▶ _EXTRACTED ENTRIES_
..............................
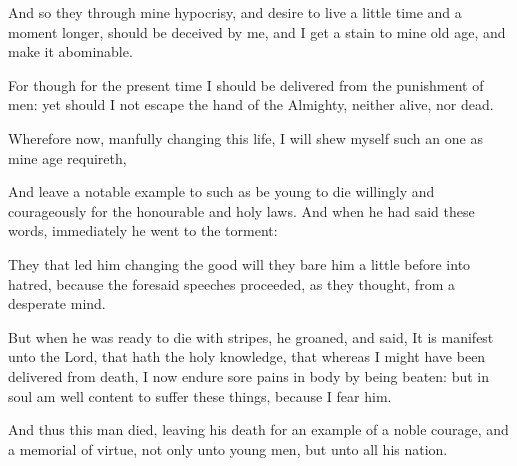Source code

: {\par }{\PP {}And so they through mine hypocrisy, and desire to live a little time and a moment longer, should be deceived by me, and I get a stain to mine old age, and make it abominable.
\par }{\PP {}For though for the present time I should be delivered from the punishment of men: yet should I not escape the hand of the Almighty, neither alive, nor dead.
\par }{\PP {}Wherefore now, manfully changing this life, I will shew myself such an one as mine age requireth,
\par }{\PP {}And leave a notable example to such as be young to die willingly and courageously for the honourable and holy laws. And when he had said these words, immediately he went to the torment:
\par }{\PP {}They that led him changing the good will they bare him a little before into hatred, because the foresaid speeches proceeded, as they thought, from a desperate mind.
\par }{\PP {}But when he was ready to die with stripes, he groaned, and said, It is manifest unto the Lord, that hath the holy knowledge, that whereas I might have been delivered from death, I now endure sore pains in body by being beaten: but in soul am well content to suffer these things, because I fear him.
\par }{\PP {}And thus this man died, leaving his death for an example of a noble courage, and a memorial of virtue, not only unto young men, but unto all his nation.

}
..............................
▶ _PROBLEM STATEMENT_
Tally each line above that includes "should". Reply with the total only.

▶ _EXERCISE OUTPUT_
2